**TASK TO COMPLETE:** In the data below, the answer is the run of lines from the line containing "strong radiation, meaning" through the line containing "Once it is clear", both included; print it exactly and nothing else.

**PROVIDED MATERIAL:**
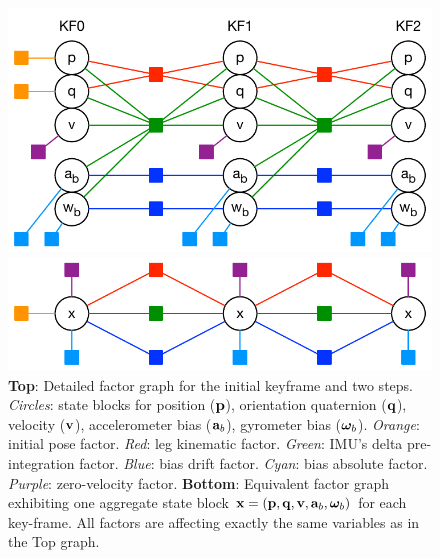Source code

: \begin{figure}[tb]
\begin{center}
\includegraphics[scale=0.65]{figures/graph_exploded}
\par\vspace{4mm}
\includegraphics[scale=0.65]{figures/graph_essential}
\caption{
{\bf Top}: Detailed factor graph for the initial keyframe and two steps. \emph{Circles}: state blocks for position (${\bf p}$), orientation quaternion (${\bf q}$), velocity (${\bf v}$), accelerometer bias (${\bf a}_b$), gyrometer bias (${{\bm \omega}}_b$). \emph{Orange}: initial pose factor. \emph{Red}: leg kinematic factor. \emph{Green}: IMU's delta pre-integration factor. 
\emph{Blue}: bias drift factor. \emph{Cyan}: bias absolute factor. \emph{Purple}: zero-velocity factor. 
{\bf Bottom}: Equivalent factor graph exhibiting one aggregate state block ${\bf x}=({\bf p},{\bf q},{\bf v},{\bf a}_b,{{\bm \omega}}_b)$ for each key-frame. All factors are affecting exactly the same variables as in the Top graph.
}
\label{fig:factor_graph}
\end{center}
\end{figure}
--
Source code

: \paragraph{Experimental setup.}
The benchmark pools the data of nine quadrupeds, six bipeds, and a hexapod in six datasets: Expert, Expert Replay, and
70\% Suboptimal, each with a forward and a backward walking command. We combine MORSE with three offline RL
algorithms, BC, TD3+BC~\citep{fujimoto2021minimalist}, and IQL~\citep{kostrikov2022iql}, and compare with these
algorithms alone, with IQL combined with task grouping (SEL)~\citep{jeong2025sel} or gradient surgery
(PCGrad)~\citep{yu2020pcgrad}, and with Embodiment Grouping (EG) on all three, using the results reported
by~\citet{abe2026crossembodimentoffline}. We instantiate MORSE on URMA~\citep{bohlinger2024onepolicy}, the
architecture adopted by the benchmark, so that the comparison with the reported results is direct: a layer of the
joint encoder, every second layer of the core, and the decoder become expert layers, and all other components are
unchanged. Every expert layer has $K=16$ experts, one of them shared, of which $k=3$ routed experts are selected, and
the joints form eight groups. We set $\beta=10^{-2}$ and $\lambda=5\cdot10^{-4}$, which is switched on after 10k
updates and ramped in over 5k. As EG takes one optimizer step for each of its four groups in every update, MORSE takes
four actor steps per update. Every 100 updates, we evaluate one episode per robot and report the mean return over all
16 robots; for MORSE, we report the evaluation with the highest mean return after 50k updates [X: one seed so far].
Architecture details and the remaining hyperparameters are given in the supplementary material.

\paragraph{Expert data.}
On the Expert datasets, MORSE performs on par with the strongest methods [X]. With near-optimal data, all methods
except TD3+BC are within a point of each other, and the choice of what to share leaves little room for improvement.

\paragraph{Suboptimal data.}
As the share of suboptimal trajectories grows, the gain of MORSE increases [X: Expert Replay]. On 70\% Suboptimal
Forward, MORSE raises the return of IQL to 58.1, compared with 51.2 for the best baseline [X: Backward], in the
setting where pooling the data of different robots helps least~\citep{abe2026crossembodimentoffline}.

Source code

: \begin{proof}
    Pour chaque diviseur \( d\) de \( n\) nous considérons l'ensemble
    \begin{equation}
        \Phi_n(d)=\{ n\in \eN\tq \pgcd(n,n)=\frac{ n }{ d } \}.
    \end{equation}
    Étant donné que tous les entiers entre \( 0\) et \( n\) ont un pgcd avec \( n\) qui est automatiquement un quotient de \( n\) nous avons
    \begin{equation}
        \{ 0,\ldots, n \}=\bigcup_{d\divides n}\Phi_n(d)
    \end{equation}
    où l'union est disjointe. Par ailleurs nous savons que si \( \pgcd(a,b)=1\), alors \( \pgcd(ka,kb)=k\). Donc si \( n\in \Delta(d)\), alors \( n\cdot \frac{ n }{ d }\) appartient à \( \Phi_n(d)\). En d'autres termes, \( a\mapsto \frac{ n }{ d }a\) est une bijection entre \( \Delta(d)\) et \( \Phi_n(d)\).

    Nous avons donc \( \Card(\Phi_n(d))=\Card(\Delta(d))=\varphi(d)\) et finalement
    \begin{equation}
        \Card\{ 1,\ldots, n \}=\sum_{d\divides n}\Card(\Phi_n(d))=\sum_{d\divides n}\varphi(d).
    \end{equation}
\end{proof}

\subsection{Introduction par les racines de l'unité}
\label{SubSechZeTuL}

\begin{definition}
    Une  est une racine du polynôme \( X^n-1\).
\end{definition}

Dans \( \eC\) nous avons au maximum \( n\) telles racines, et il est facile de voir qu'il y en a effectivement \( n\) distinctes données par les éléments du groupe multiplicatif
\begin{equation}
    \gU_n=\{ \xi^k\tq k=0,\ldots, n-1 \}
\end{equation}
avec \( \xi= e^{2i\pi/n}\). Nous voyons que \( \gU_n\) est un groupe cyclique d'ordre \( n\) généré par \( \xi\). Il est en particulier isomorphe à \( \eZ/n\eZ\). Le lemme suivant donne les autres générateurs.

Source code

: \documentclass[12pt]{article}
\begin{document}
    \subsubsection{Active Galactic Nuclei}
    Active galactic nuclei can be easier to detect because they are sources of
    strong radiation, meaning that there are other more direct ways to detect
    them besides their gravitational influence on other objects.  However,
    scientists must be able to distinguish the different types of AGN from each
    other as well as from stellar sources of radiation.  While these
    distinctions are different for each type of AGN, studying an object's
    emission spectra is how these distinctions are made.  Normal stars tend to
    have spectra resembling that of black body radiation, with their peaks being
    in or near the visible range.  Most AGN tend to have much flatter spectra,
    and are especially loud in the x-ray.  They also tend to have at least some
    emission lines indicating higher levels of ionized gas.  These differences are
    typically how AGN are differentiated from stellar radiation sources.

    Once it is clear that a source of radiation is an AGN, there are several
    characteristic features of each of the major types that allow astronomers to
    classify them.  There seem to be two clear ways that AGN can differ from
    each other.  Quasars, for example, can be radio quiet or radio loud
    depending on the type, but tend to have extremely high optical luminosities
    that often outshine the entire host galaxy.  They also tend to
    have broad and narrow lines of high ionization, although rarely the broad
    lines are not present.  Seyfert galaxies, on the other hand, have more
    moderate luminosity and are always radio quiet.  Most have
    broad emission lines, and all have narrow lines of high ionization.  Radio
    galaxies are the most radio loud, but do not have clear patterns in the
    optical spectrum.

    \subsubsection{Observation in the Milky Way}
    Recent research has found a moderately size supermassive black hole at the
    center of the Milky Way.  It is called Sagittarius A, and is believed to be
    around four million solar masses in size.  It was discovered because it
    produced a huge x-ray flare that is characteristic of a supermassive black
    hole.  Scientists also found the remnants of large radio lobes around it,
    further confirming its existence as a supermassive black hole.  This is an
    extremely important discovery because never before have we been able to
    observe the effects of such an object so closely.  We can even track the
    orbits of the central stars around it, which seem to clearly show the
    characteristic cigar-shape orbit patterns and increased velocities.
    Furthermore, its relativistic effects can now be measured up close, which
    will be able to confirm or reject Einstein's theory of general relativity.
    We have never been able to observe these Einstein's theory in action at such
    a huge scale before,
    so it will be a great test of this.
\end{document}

**FINISHED TASK:**
    strong radiation, meaning that there are other more direct ways to detect
    them besides their gravitational influence on other objects.  However,
    scientists must be able to distinguish the different types of AGN from each
    other as well as from stellar sources of radiation.  While these
    distinctions are different for each type of AGN, studying an object's
    emission spectra is how these distinctions are made.  Normal stars tend to
    have spectra resembling that of black body radiation, with their peaks being
    in or near the visible range.  Most AGN tend to have much flatter spectra,
    and are especially loud in the x-ray.  They also tend to have at least some
    emission lines indicating higher levels of ionized gas.  These differences are
    typically how AGN are differentiated from stellar radiation sources.

    Once it is clear that a source of radiation is an AGN, there are several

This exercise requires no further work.